For Cathryn Quail, founder of The Botanical Workshop in Hackney, London, the trend runs even deeper. “There’s a certain feeling one gets when entering a room that breathes with thriving greenery,” she says. “Plants offer a much needed break and provide us with a reconnection to nature. Tending to a plant also enables us to snatch a few moments away from our screens with something alive and tangible.”
Why the bathroom?
While most of us might already have plants in our kitchens or living rooms, adding botanicals to a bathroom can feel like a big step. “The bathroom is usually the simplest room in a house, and can be notoriously difficult to style due to the high levels of humidity, but this is where plants come in,” says Cathryn. “Many plants that have become hugely popular as houseplants originate from the dense tropics, making them ideal for bathrooms that mimic their natural environments. Bathrooms can also be quite small, but this allows you to be creative with the ways you display your plants.”
With such a dizzying amount of plants and flowers to choose from, getting started on a botanical bathroom can be a bit daunting. As ever, the best way to start is with something simple – and by asking for some expert advice from a professional florist. “Air plants, or tillandsia, are a great place to start as they are epiphytes, meaning they don’t require soil to grow, and take all they need by absorbing the moisture in the air through their leaves,” suggests Cathryn. “However, if alien-like air plants aren’t your cup of tea, the fishbone cactus, snake plant, cast iron plant, golden pothos and asparagus fern also thrive in humid conditions and are amenable to both higher and lower levels of light.”

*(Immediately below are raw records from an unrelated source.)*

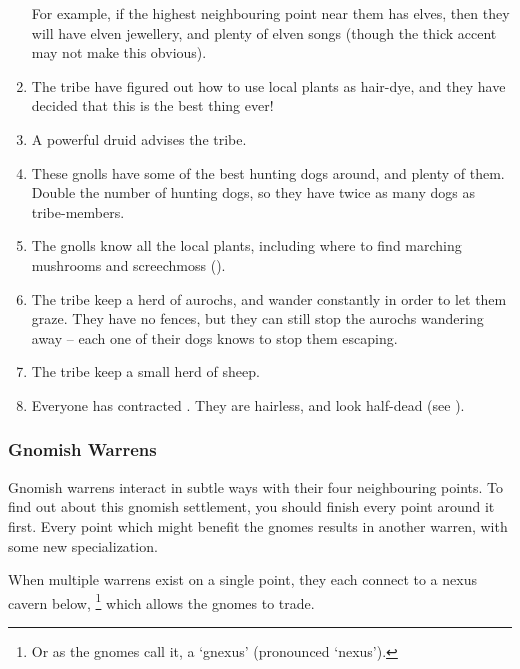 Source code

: \begin{multicols}{2}
\begin{enumerate}
  For example, if the highest neighbouring point near them has elves, then they will have elven jewellery, and plenty of elven songs (though the thick accent may not make this obvious).
  \item
  The tribe have figured out how to use local plants as hair-dye, and they have decided that this is the best thing ever!
  \item
  A powerful druid advises the tribe.
  \item
  These gnolls have some of the best hunting dogs around, and plenty of them.
  Double the number of hunting dogs, so they have twice as many dogs as tribe-members.
  \item
  The gnolls know all the local plants, including where to find marching mushrooms and screechmoss ().
  \item
  The tribe keep a herd of aurochs, and wander constantly in order to let them graze.
  They have no fences, but they can still stop the aurochs wandering away -- each one of their dogs knows to stop them escaping.
  \item
  The tribe keep a small herd of sheep.
  \item
  Everyone has contracted .
  They are hairless, and look half-dead
  (see ).
\end{enumerate}

\subsubsection{Gnomish Warrens}
\label{gnomePoint}

Gnomish warrens interact in subtle ways with their four neighbouring points.
To find out about this gnomish settlement, you should finish every point around it first.
Every point which might benefit the gnomes results in another warren, with some new specialization.

When multiple warrens exist on a single point, they each connect to a nexus cavern below,%
\footnote{Or as the gnomes call it, a `gnexus' (pronounced `nexus').}
which allows the gnomes to trade.


\end{multicols}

Adding too many plants, too soon, is also going to cost you a lot of time taking care of them – so choosing the botanicals for your space is essential. As Pauline says: “This isn’t about competing with Kew Gardens! Start small, and research, research, research!”

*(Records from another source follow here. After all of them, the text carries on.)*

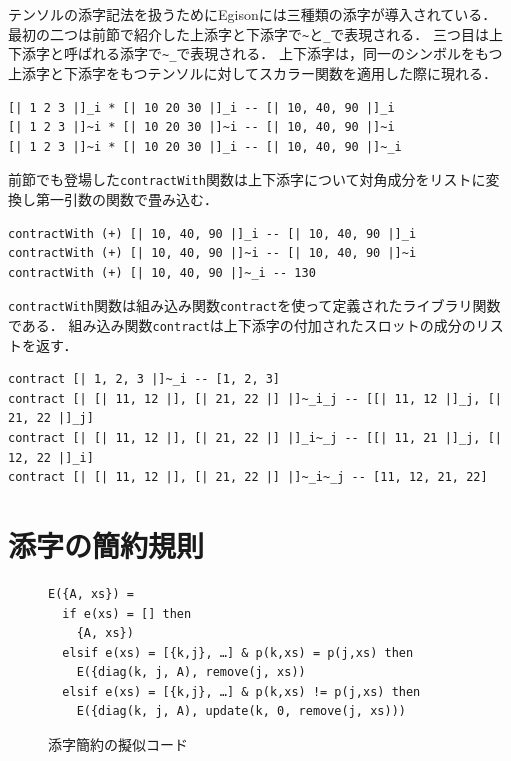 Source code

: テンソルの添字記法を扱うためにEgisonには三種類の添字が導入されている．
最初の二つは前節で紹介した上添字と下添字で\lstinline{~}と\lstinline{_}で表現される．
三つ目は上下添字と呼ばれる添字で\lstinline{~_}で表現される．
上下添字は，同一のシンボルをもつ上添字と下添字をもつテンソルに対してスカラー関数を適用した際に現れる．
\begin{lstlisting}[language=egison,numbers=none]
[| 1 2 3 |]_i * [| 10 20 30 |]_i -- [| 10, 40, 90 |]_i
[| 1 2 3 |]~i * [| 10 20 30 |]~i -- [| 10, 40, 90 |]~i
[| 1 2 3 |]~i * [| 10 20 30 |]_i -- [| 10, 40, 90 |]~_i
\end{lstlisting}

前節でも登場した\lstinline{contractWith}関数は上下添字について対角成分をリストに変換し第一引数の関数で畳み込む．
\begin{lstlisting}[language=egison,numbers=none]
contractWith (+) [| 10, 40, 90 |]_i -- [| 10, 40, 90 |]_i
contractWith (+) [| 10, 40, 90 |]~i -- [| 10, 40, 90 |]~i
contractWith (+) [| 10, 40, 90 |]~_i -- 130
\end{lstlisting}

\lstinline{contractWith}関数は組み込み関数\lstinline{contract}を使って定義されたライブラリ関数である．
組み込み関数\lstinline{contract}は上下添字の付加されたスロットの成分のリストを返す．
\begin{lstlisting}[language=egison,numbers=none]
contract [| 1, 2, 3 |]~_i -- [1, 2, 3]
contract [| [| 11, 12 |], [| 21, 22 |] |]~_i_j -- [[| 11, 12 |]_j, [| 21, 22 |]_j]
contract [| [| 11, 12 |], [| 21, 22 |] |]_i~_j -- [[| 11, 21 |]_j, [| 12, 22 |]_i]
contract [| [| 11, 12 |], [| 21, 22 |] |]~_i~_j -- [11, 12, 21, 22]
\end{lstlisting}

\section{添字の簡約規則}\label{tensor-rules}

\begin{figure}
  \begin{center}
\begin{lstlisting}[language=egison,numbers=none]
E({A, xs}) =
  if e(xs) = [] then
    {A, xs})
  elsif e(xs) = [{k,j}, …] & p(k,xs) = p(j,xs) then
    E({diag(k, j, A), remove(j, xs))
  elsif e(xs) = [{k,j}, …] & p(k,xs) != p(j,xs) then
    E({diag(k, j, A), update(k, 0, remove(j, xs)))
\end{lstlisting}
  \end{center}
  \caption{添字簡約の擬似コード}
  \label{fig:semanticsRules}
\end{figure}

With your first plant safely, and successfully, potted in your bathroom, it’s time to start growing your indoor garden. As with any interior design choice, planning for bigger changes means thinking carefully about height, light and space. The good news is that plants tend to help us out here by growing and evolving according to where we place them. “It’s incredible how these organisms are so versatile in creating different types of environments,” says Cathryn. “With the huge amount of diversity (even within each genus), we’re provided with endless possibilities to enrich space. Tall fanning palms create canopies of varying height, tropical plants bring vitality through shape, texture and colour and cacti and succulents offer strong architectural structures that boldly hold their own.”
Beyond the leaf
And it’s not just the plants that offer all the variety either, with a huge array of interior design accessories that can add a touch of botanical style without any watering needed. The Aqua Culture Vases by Kinto are a great example of how you can introduce a touch of green and a splash of colour by your bathroom sink, as well as appreciating the beauty of the entire plant, from root to tip.

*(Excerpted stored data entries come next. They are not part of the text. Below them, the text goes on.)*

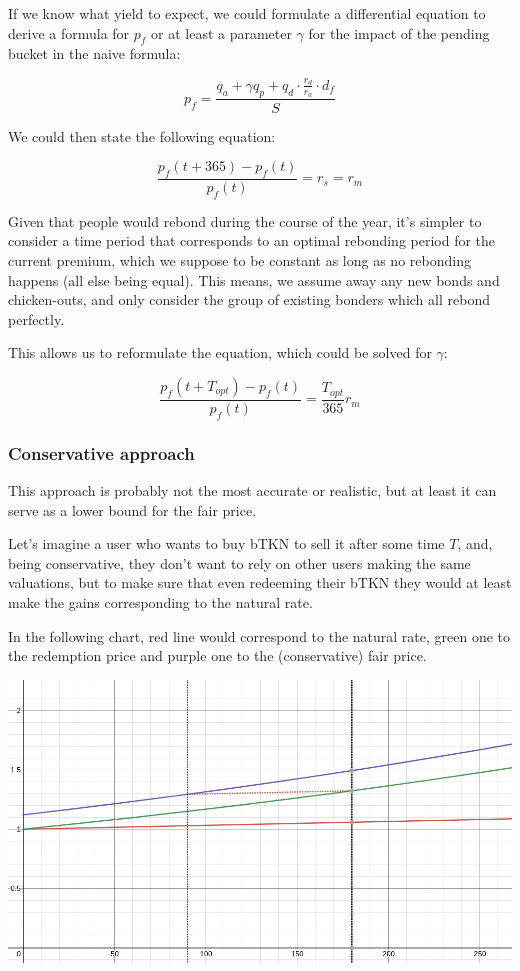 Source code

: \documentclass{article}
\begin{document}
If we know what yield to expect, we could formulate a differential equation to derive a formula for $p_f$ or at least a parameter $\gamma$ for the impact of the pending bucket in the naive formula:

\begin{equation}
  \label{eq:naive-beta}
   p_f = \frac{q_a + \gamma q_p + q_d \cdot \frac{r_d}{r_a} \cdot d_f}{S}
\end{equation}

We could then state the following equation:

\begin{equation}
  \label{eq:yield-eq}
  \frac{p_f(t + 365) - p_f(t)}{p_f(t)} = r_s = r_m 
\end{equation}

Given that people would rebond during the course of the year, it’s simpler to consider a time period that corresponds to an optimal rebonding period for the current premium, which we suppose to be constant as long as no rebonding happens (all else being equal). This means, we assume away any new bonds and chicken-outs, and only consider the group of existing bonders which all rebond perfectly.

This allows us to reformulate the equation, which could be solved for $\gamma$:

\begin{equation}
  \label{eq:yield-eq}
  \frac{p_f(t + T_{opt}) - p_f(t)}{p_f(t)} = \frac{T_{opt}}{365} r_m
\end{equation}

\subsubsection{Conservative approach}
This approach is probably not the most accurate or realistic, but at least it can serve as a lower bound for the fair price.

Let’s imagine a user who wants to buy bTKN to sell it after some time $T$, and, being conservative, they don’t want to rely on other users making the same valuations, but to make sure that even redeeming their bTKN they would at least make the gains corresponding to the natural rate.

In the following chart, red line would correspond to the natural rate, green one to the redemption price and purple one to the (conservative) fair price.

\includegraphics[width=\linewidth]{./ChickenBonds_Whitepaper_conservative_price.png}
\end{document}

“You can add hints of the jungalow style by introducing items such as toothbrush holders, soap dispensers and bathmats which have a leaf or plant design on them,” adds Pauline. “There is also a wide selection of floor and wall options out there, that will help bring the feeling of nature into your bathroom. Start by adding a clear glass shower divider to bring light into your shower space, use large natural material tiles, with a mix of rich green tropical plants placed near to the area.”
Things to avoid
It’s important to remember that not every plant will suit every bathroom – so it’s important to get as much expert advice as possible. “Sudden fluctuations in temperatures can really shock your plant, so try to avoid draughty windows, and in the winter, if your bathroom gets particularly cold, consider moving your plants to a warmer room and make sure you mist them regularly,” suggests Cathryn. “It’s also important to remember that your plant will still need watering and quite often humidity loving plants require more hydration than others.
“Light is so important, as without light your plants simply won’t grow. I always advise people to observe the room, and how the light falls at different times of the day. If you have a plant placed in a darker spot and it’s showing signs of distress, move it into a sunnier spot for a couple of hours. You should also be aware that a room that’s too hot can have a detrimental effect on your plant, particularly ferns whose delicate leave and fronds can crisp and brown very easily. Desert dwelling cacti and succulents are best kept out of bathrooms too as they’re adapted to survive in very arid conditions where water is scarce.”